Grendel was in a good place with God at one point, but as the text says, “he could no longer” stay there. We can liken Beowulf to a religious man. He seems to be a man ordained to carry out God’s righteousness. When he arrives in the land of the Danes, the first thing he and his crew does is thank God for a safe passage (225-226). Wulfgar shortly after Beowulf’s arrival says, “I am convinced that Holy God, of His great mercy, has directed him to us West-Danes and that he means to come to grips with Grendel” (378-381).
Hrothgar also says, “Yet God can easily prevent this reckless ravager from committing such crimes” (471-472). These men of the Danes are completely convinced that God has brought Beowulf to their land in order to wipe out Grendel. Beowulf is not a “creature,” or some cursed being like Grendel that had completely fallen out of God’s favor. He is just a man with a special gift. Beowulf came to bring back what was taken from the Danes, their peace. In a way Beowulf can be likened to the Danes savior. He is sent from God to save the Danes from the evil Grendel. This could also be considered a Biblical allusion.
This event could be likened to the coming of Moses who was sent to save the people of Israel from the evil Pharaoh. Moses was chosen by God, much like Beowulf to deliver a nation of people. He was just a man, but he had a special gift. This analogy does not follow through entirely however. Beowulf is a violent man of war. Beowulf literally rips Grendel’s arm out of the socket with his bare hands. This is obviously not the route chosen by his Biblical counterpart. War and violence were not the way the children of Israel were delivered. Beowulf also appears to be quite consumed with himself and his exploits, whereas Moses was not.
It seems that the religious references could have been intentionally placed in the story to elevate its spiritual stature regardless of their conflict with other parts of the original narrative. Why would the men who wrote this oral story down change the secular content to make it appear Christian? The values of treasure, war, physical strength, boasting, and so on, in this story are clearly not Christian, but there are numerous mentions to God and the Bible. This conflict continues throughout the story. Most likely the men who wrote this down were in fact Christian.

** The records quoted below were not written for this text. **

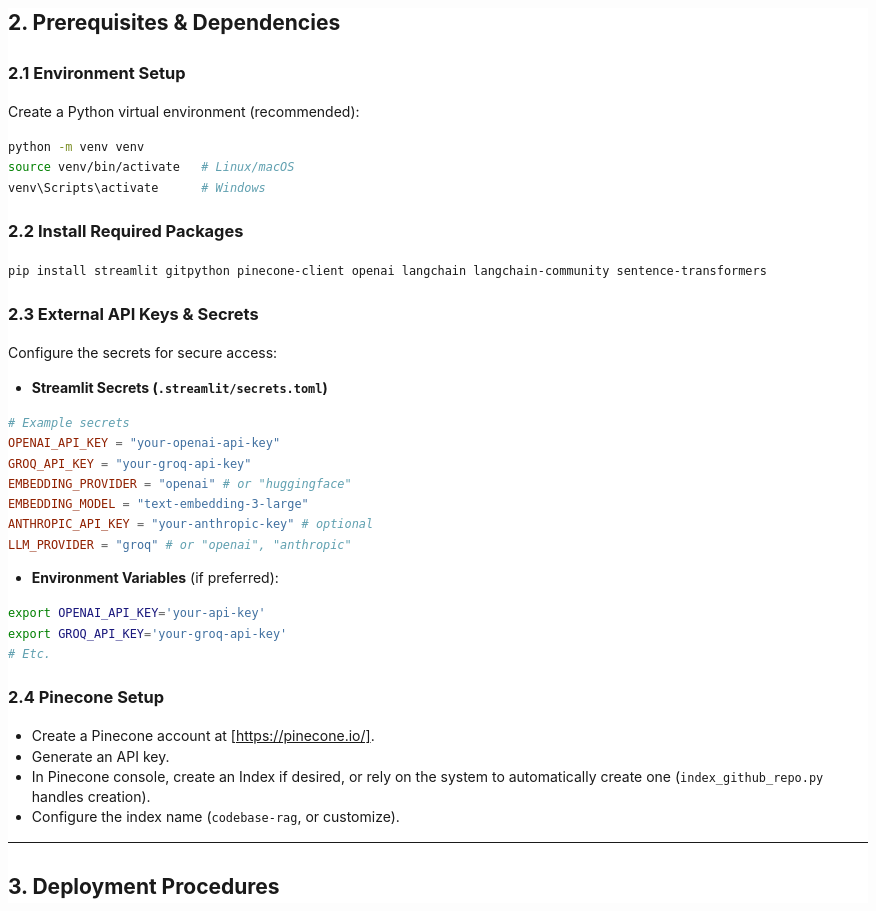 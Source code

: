 ## 2. Prerequisites & Dependencies

### 2.1 Environment Setup

Create a Python virtual environment (recommended):

```bash
python -m venv venv
source venv/bin/activate   # Linux/macOS
venv\Scripts\activate      # Windows
```

### 2.2 Install Required Packages

```bash
pip install streamlit gitpython pinecone-client openai langchain langchain-community sentence-transformers
```

### 2.3 External API Keys & Secrets

Configure the secrets for secure access:

- **Streamlit Secrets (`.streamlit/secrets.toml`)**

```toml
# Example secrets
OPENAI_API_KEY = "your-openai-api-key"
GROQ_API_KEY = "your-groq-api-key"
EMBEDDING_PROVIDER = "openai" # or "huggingface"
EMBEDDING_MODEL = "text-embedding-3-large"
ANTHROPIC_API_KEY = "your-anthropic-key" # optional
LLM_PROVIDER = "groq" # or "openai", "anthropic"
```

- **Environment Variables** (if preferred):

```bash
export OPENAI_API_KEY='your-api-key'
export GROQ_API_KEY='your-groq-api-key'
# Etc.
```

### 2.4 Pinecone Setup

- Create a Pinecone account at [https://pinecone.io/].
- Generate an API key.
- In Pinecone console, create an Index if desired, or rely on the system to automatically create one (`index_github_repo.py` handles creation).
- Configure the index name (`codebase-rag`, or customize).

---

## 3. Deployment Procedures

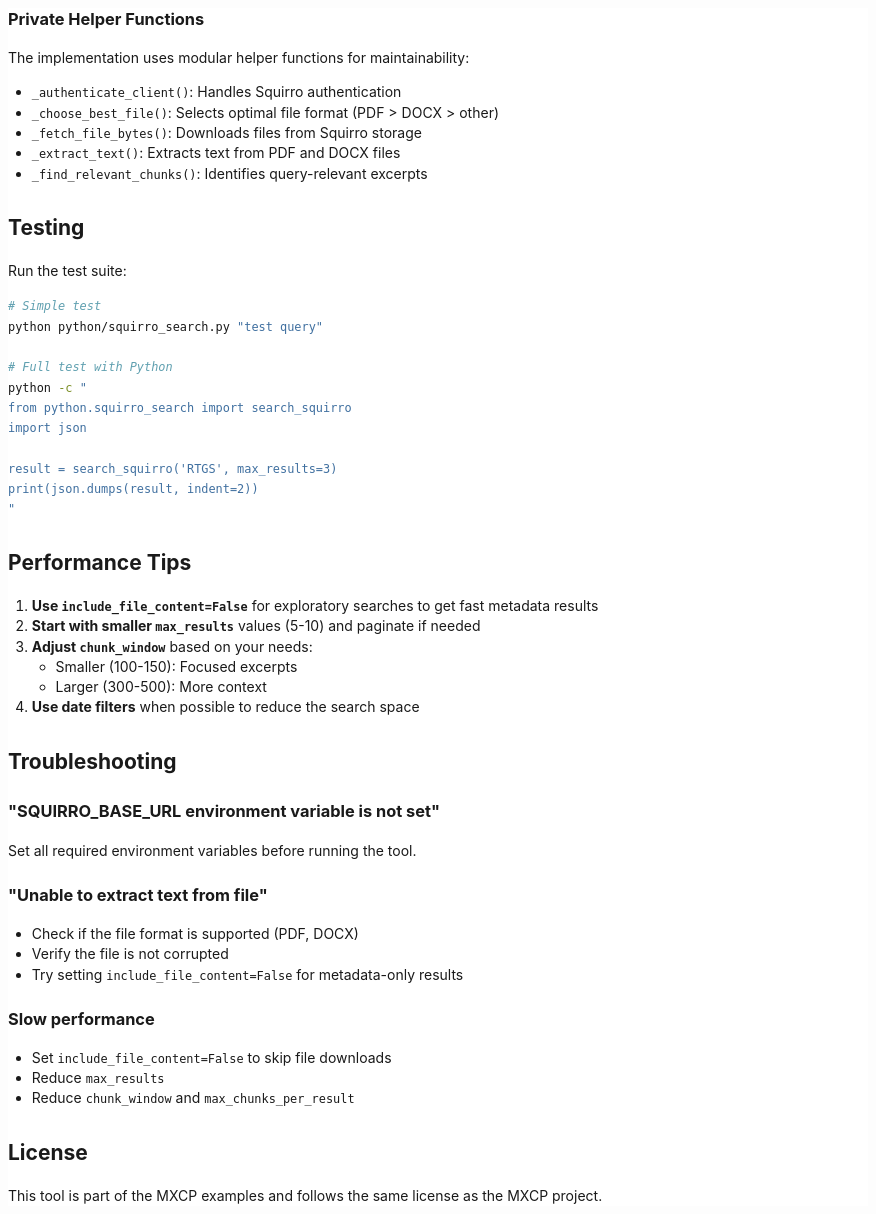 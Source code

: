 ### Private Helper Functions

The implementation uses modular helper functions for maintainability:

- `_authenticate_client()`: Handles Squirro authentication
- `_choose_best_file()`: Selects optimal file format (PDF > DOCX > other)
- `_fetch_file_bytes()`: Downloads files from Squirro storage
- `_extract_text()`: Extracts text from PDF and DOCX files
- `_find_relevant_chunks()`: Identifies query-relevant excerpts

## Testing

Run the test suite:

```bash
# Simple test
python python/squirro_search.py "test query"

# Full test with Python
python -c "
from python.squirro_search import search_squirro
import json

result = search_squirro('RTGS', max_results=3)
print(json.dumps(result, indent=2))
"
```

## Performance Tips

1. **Use `include_file_content=False`** for exploratory searches to get fast metadata results
2. **Start with smaller `max_results`** values (5-10) and paginate if needed
3. **Adjust `chunk_window`** based on your needs:
   - Smaller (100-150): Focused excerpts
   - Larger (300-500): More context
4. **Use date filters** when possible to reduce the search space

## Troubleshooting

### "SQUIRRO_BASE_URL environment variable is not set"
Set all required environment variables before running the tool.

### "Unable to extract text from file"
- Check if the file format is supported (PDF, DOCX)
- Verify the file is not corrupted
- Try setting `include_file_content=False` for metadata-only results

### Slow performance
- Set `include_file_content=False` to skip file downloads
- Reduce `max_results`
- Reduce `chunk_window` and `max_chunks_per_result`

## License

This tool is part of the MXCP examples and follows the same license as the MXCP project.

During this time most of the writings in Latin were Christian, since Christians introduced the language to this area. Old English also had a similar religious influence historically. The story’s content had changed to reflect the beliefs of the people at the time. The people of the British Isles had seen many groups of people arrive in their land and Beowulf was one of possibly many oral stories that had a pagan hero. The subtle and sometimes not too subtle Christian overtones that appear in this story simply show the complexity of a people and a land that had been conquered time and again.